In the entries below, find the line containing "## Getting Started", then copy it and every later line exactly, ending with the last line.

(Pictures paired with source code)
────────────────

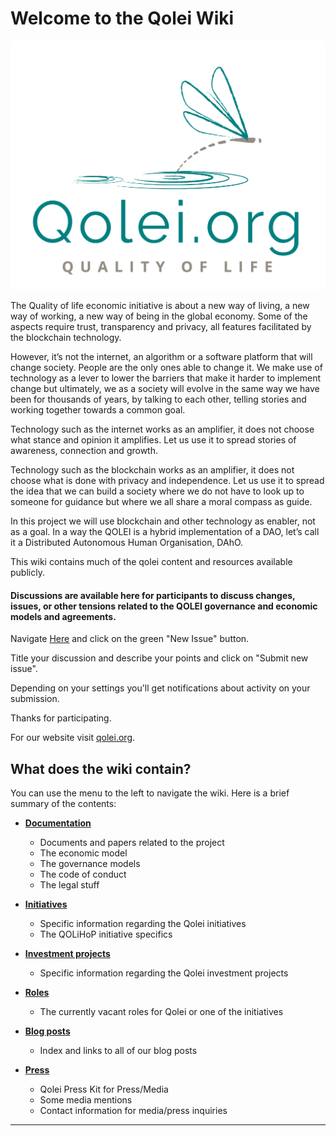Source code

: # Welcome to the Qolei Wiki

![](images/Qolei_org_1.png)

The Quality of life economic initiative is about a new way of living, a new way of working, a new way of being in the global economy. Some of the aspects require trust, transparency and privacy, all features facilitated by the blockchain technology.

However, it’s not the internet, an algorithm or a software platform that will change society. People are the only ones able to change it.
We make use of technology as a lever to lower the barriers that make it harder to implement change but ultimately, we as a society will evolve in the same way we have been for thousands of years, by talking to each other, telling stories and working together towards a common goal.

Technology such as the internet works as an amplifier, it does not choose what stance and opinion it amplifies. Let us use it to spread stories of awareness, connection and growth.

Technology such as the blockchain works as an amplifier, it does not choose what is done with privacy and independence. Let us use it to spread the idea that we can build a society where we do not have to look up to someone for guidance but where we all share a moral compass as guide.

In this project we will use blockchain and other technology as enabler, not as a goal. In a way the QOLEI is a hybrid implementation of a DAO, let’s call it a Distributed Autonomous Human Organisation, DAhO.

This wiki contains much of the qolei content and resources available publicly.

#### Discussions are available here for participants to discuss changes, issues, or other tensions related to the QOLEI governance and economic models and agreements. 

Navigate <a href="https://github.com/qolei/qolei-wiki/issues" target="_blank">Here</a> and click on the green "New Issue" button. 

Title your discussion and describe your points and click on "Submit new issue". 

Depending on your settings you'll get notifications about activity on your submission. 

Thanks for participating. 

For our website visit [qolei.org](https://qolei.org).

## **What does the wiki contain?**
You can use the menu to the left to navigate the wiki. Here is a brief summary of the contents:

- **<u>Documentation</u>**

    - Documents and papers related to the project
    - The economic model
    - The governance models
	- The code of conduct
	- The legal stuff

- **<u>Initiatives</u>**

    - Specific information regarding the Qolei initiatives
	- The QOLiHoP initiative specifics

- **<u>Investment projects</u>**

    - Specific information regarding the Qolei investment projects

- **<u>Roles</u>**

    - The currently vacant roles for Qolei or one of the initiatives

- **<u>Blog posts</u>**

    - Index and links to all of our blog posts

- **<u>Press</u>**

    - Qolei Press Kit for Press/Media
    - Some media mentions
    - Contact information for media/press inquiries
___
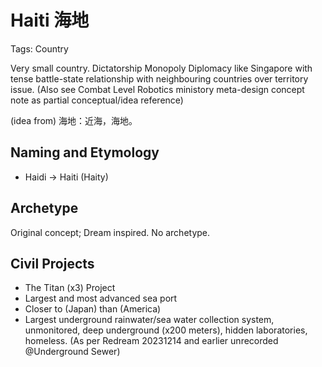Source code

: # Haiti 海地

Tags: Country

Very small country. Dictatorship Monopoly Diplomacy like Singapore with tense battle-state relationship with neighbouring countries over territory issue.
(Also see Combat Level Robotics ministory meta-design concept note as partial conceptual/idea reference)

(idea from) 海地：近海，海地。

## Naming and Etymology

* Haidi -> Haiti (Haity)

## Archetype

Original concept; Dream inspired. No archetype.

## Civil Projects

* The Titan (x3) Project
* Largest and most advanced sea port
* Closer to (Japan) than (America)
* Largest underground rainwater/sea water collection system, unmonitored, deep underground (x200 meters), hidden laboratories, homeless. (As per Redream 20231214 and earlier unrecorded @Underground Sewer)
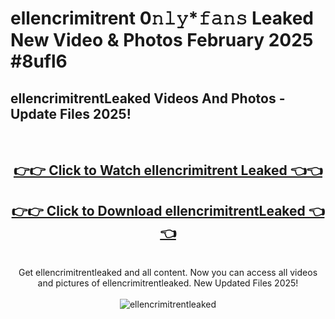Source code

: # ellencrimitrent 0𝚗𝚕𝚢*𝚏𝚊𝚗𝚜 Leaked New Video & Photos February 2025 #8ufl6

<h2>ellencrimitrentLeaked Videos And Photos - Update Files 2025!</h2>
<br>
<div align="center">
<h2><a href="https://mediaupload.pro?title=ellencrimitrent&ref=11F" rel="nofollow">👉👉 Click to Watch ellencrimitrent Leaked 👈👈</a></h2>
<h2><a href="https://mediaupload.pro?title=ellencrimitrent&ref=11F" rel="nofollow">👉👉 Click to Download ellencrimitrentLeaked 👈👈</a></h2>
<br>
Get ellencrimitrentleaked and all content. Now you can access all videos and pictures of ellencrimitrentleaked. New Updated Files 2025!
<br>
<br>
<a href="https://mediaupload.pro?title=ellencrimitrent&ref=11F" rel="nofollow" data-target="animated-image.originalLink"><img src="https://i.ibb.co/Gkj2r4b/banner.png" alt="ellencrimitrentleaked" style="max-width: 100%; display: inline-block;" data-target="animated-image.originalImage"></a>
</div>
<br>

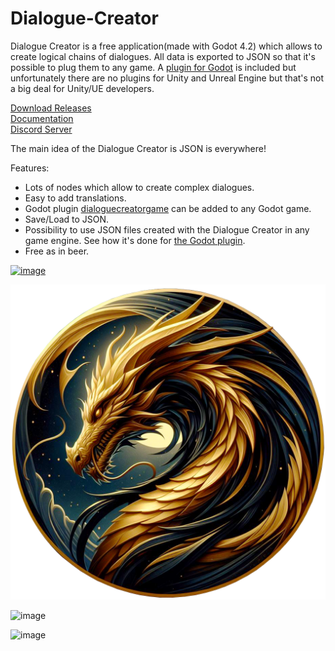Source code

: # Dialogue-Creator

Dialogue Creator is a free application(made with Godot 4.2) which allows to create logical chains of dialogues. All data is exported to JSON so that it's possible to plug them to any game. A [plugin for Godot](https://github.com/mifth/Dialogue-Creator/tree/main/addons/dialoguecreatorgame) is included but unfortunately there are no plugins for Unity and Unreal Engine but that's not a big deal for Unity/UE developers.

[Download Releases](https://github.com/mifth/Dialogue-Creator/releases)  
[Documentation](https://github.com/mifth/Dialogue-Creator/wiki)  
[Discord Server](https://discord.com/invite/MrK5aw7k7S)

The main idea of the Dialogue Creator is JSON is everywhere!

Features:
- Lots of nodes which allow to create complex dialogues.
- Easy to add translations.
- Godot plugin [dialoguecreatorgame](https://github.com/mifth/Dialogue-Creator/tree/main/addons/dialoguecreatorgame) can be added to any Godot game.
- Save/Load to JSON.
- Possibility to use JSON files created with the Dialogue Creator in any game engine. See how it's done for [the Godot plugin](https://github.com/mifth/Dialogue-Creator/wiki/Plugin-for-Godot).
- Free as in beer.

[![image](https://github.com/mifth/Dialogue-Creator/assets/2251298/7f242199-3983-4668-9d3f-4487ccb759cc)](https://youtu.be/fL8584Ec-eM)

![Image](https://github.com/mifth/Dialogue-Creator/blob/5d593e442df2b58369fdbcca4bb9a961a7729a3e/addons/dialoguecreator/Resources/Main/Splash.png)

![image](https://github.com/mifth/Dialogue-Creator/assets/2251298/cfb109a3-3cc8-4885-a6b4-37b99eb7e461)


![image](https://github.com/mifth/Dialogue-Creator/assets/2251298/9e2cdc59-3d34-41c8-8834-19510b02075a)


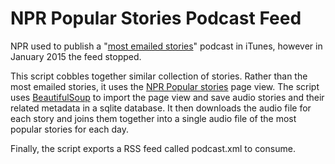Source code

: # NPR Popular Stories Podcast Feed

NPR used to publish a "[most emailed stories](http://www.npr.org/podcasts/500000/most-e-mailed-stories)" podcast in iTunes, however in January 2015 the feed stopped.

This script cobbles together similar collection of stories. Rather than the most emailed stories, it uses the [NPR Popular stories](http://www.npr.org/series/191676894/most-popular) page view. The script uses [BeautifulSoup](http://www.crummy.com/software/BeautifulSoup/) to import the page view and save audio stories and their related metadata in a sqlite database. It then downloads the audio file for each story and joins them together into a single audio file of the most popular stories for each day. 

Finally, the script exports a RSS feed called podcast.xml to consume. 
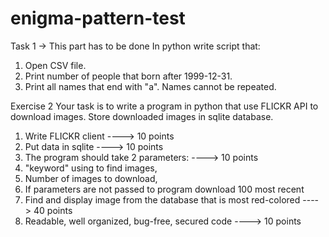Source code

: # enigma-pattern-test

Task 1 -> This part has to be done
In python write script that:

1. Open CSV file.
2. Print number of people that born after 1999-12-31.
3. Print all names that end with "a". Names cannot be repeated.


Exercise 2
Your task is to write a program in python
that use FLICKR API to download images.
Store downloaded images in sqlite database.

1. Write FLICKR client ----> 10 points
2. Put data in sqlite ----> 10 points
3. The program should take 2 parameters: ----> 10 points
1. "keyword" using to find images,
2. Number of images to download,
3. If parameters are not passed to
program download 100 most recent
4. Find and display image from the database that is most red-colored ----> 40 points
5. Readable, well organized, bug-free, secured code ----> 10 points
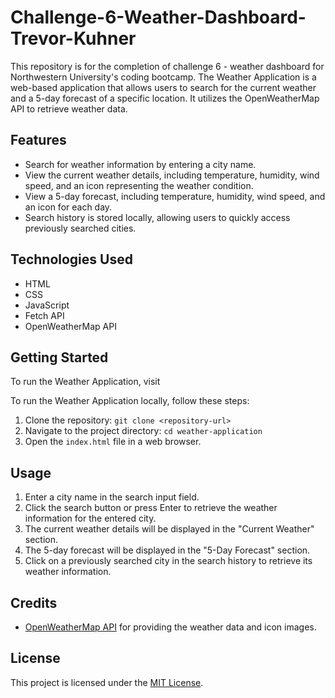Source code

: # Challenge-6-Weather-Dashboard-Trevor-Kuhner
This repository is for the completion of challenge 6 - weather dashboard for Northwestern University's coding bootcamp.
The Weather Application is a web-based application that allows users to search for the current weather and a 5-day forecast of a specific location. It utilizes the OpenWeatherMap API to retrieve weather data.

## Features

- Search for weather information by entering a city name.
- View the current weather details, including temperature, humidity, wind speed, and an icon representing the weather condition.
- View a 5-day forecast, including temperature, humidity, wind speed, and an icon for each day.
- Search history is stored locally, allowing users to quickly access previously searched cities.

## Technologies Used

- HTML
- CSS
- JavaScript
- Fetch API
- OpenWeatherMap API

## Getting Started

To run the Weather Application, visit 

To run the Weather Application locally, follow these steps:

1. Clone the repository: `git clone <repository-url>`
2. Navigate to the project directory: `cd weather-application`
3. Open the `index.html` file in a web browser.

## Usage

1. Enter a city name in the search input field.
2. Click the search button or press Enter to retrieve the weather information for the entered city.
3. The current weather details will be displayed in the "Current Weather" section.
4. The 5-day forecast will be displayed in the "5-Day Forecast" section.
5. Click on a previously searched city in the search history to retrieve its weather information.

## Credits

- [OpenWeatherMap API](https://openweathermap.org/api) for providing the weather data and icon images.

## License

This project is licensed under the [MIT License](LICENSE).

────────────────

• [RESPONSE BELOW]
## Getting Started

To run the Weather Application, visit 

To run the Weather Application locally, follow these steps:

1. Clone the repository: `git clone <repository-url>`
2. Navigate to the project directory: `cd weather-application`
3. Open the `index.html` file in a web browser.

## Usage

1. Enter a city name in the search input field.
2. Click the search button or press Enter to retrieve the weather information for the entered city.
3. The current weather details will be displayed in the "Current Weather" section.
4. The 5-day forecast will be displayed in the "5-Day Forecast" section.
5. Click on a previously searched city in the search history to retrieve its weather information.

## Credits

- [OpenWeatherMap API](https://openweathermap.org/api) for providing the weather data and icon images.

## License

This project is licensed under the [MIT License](LICENSE).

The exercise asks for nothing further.